State Loan for VSM To Pay Bond Debts

It can't pay its own sovereign debts, but the Russian government Tuesday moved to help pay off 435 million rubles ($19 million) of bonds issued by the company set up to build a high-speed rail link, accepting as collateral a grab bag of condemned buildings, a half-built hotel and an uncertain share portfolio.

The Finance Ministry sidestepped State Duma opposition to push through a loan of 80 million rubles for the company, known as VSM, to pay off almost all the company bonds that are held by private individuals. Corporate holders of the bonds - who are owed 335 million rubles of the 435 million rubles outstanding - will have to wait for their money for now, although VSM is lobbying hard for the state to cover those obligations also.

VSM missed bond payments due in September and October and trading in its bonds was suspended in mid-January.

The Duma had removed from the 1999 draft budget a provision for funds to pay off the bonds, which had been backed by a joint federal and St. Petersburg government guarantee.

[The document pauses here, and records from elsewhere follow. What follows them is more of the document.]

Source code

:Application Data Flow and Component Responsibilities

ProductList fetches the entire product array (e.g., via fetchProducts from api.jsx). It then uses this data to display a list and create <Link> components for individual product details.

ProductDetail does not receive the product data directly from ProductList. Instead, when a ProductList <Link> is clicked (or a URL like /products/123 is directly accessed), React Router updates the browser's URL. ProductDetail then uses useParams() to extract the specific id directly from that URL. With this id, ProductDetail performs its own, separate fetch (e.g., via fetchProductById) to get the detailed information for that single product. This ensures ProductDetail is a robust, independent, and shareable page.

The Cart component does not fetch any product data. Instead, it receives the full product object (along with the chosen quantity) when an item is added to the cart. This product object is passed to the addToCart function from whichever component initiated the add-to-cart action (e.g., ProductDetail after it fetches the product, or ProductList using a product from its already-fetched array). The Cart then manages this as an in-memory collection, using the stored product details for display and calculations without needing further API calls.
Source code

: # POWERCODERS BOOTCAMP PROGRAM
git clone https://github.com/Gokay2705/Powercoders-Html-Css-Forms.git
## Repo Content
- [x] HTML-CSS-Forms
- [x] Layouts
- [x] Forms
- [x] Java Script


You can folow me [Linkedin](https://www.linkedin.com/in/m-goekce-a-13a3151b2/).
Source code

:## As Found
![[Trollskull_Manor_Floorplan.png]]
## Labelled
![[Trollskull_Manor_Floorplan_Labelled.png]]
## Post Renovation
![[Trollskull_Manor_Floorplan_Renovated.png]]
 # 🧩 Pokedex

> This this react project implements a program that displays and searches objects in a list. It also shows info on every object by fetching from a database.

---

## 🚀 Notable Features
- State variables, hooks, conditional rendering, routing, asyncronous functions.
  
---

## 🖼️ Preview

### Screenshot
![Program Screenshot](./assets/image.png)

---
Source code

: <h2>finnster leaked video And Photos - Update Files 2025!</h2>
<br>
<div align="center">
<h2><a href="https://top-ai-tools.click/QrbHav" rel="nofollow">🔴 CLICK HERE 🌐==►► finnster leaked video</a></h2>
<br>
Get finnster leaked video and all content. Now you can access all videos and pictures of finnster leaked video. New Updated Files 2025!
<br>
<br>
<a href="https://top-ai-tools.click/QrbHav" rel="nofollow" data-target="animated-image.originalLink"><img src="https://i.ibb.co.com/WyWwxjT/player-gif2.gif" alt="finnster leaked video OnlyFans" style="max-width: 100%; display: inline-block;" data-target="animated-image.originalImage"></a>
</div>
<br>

However, while the budget originally simply allocated a state subsidy for VSM, Tuesday's grant was a loan backed by collateral, said Andrei Vorontsov, deputy head of the Finance Ministry's department for securities and financial markets.

VSM, in which the government holds a controlling stake, had said last month that a loan was close to being released, adding that the company and the government just had to agree on collateral for the credit.

The state and the company have agreed on a selection of VSM assets - most of them of dubious value - as collateral. These include several condemned buildings in St. Petersburg, an incomplete - and long-abandoned - second section of the Hotel St. Petersburg, some unspecified buildings in Moscow and a handful of scattered holdings in various enterprises.

The $5 billion project to create a rail service between Moscow and St. Petersburg that would make the journey in 2 1/2 hours has been harshly criticized on economic and environmental grounds ever since VSM was founded in 1991. But strong support from leading government officials helped get the project off the ground and, even in the project's death throes, the Russian government has been reluctant to cut VSM loose.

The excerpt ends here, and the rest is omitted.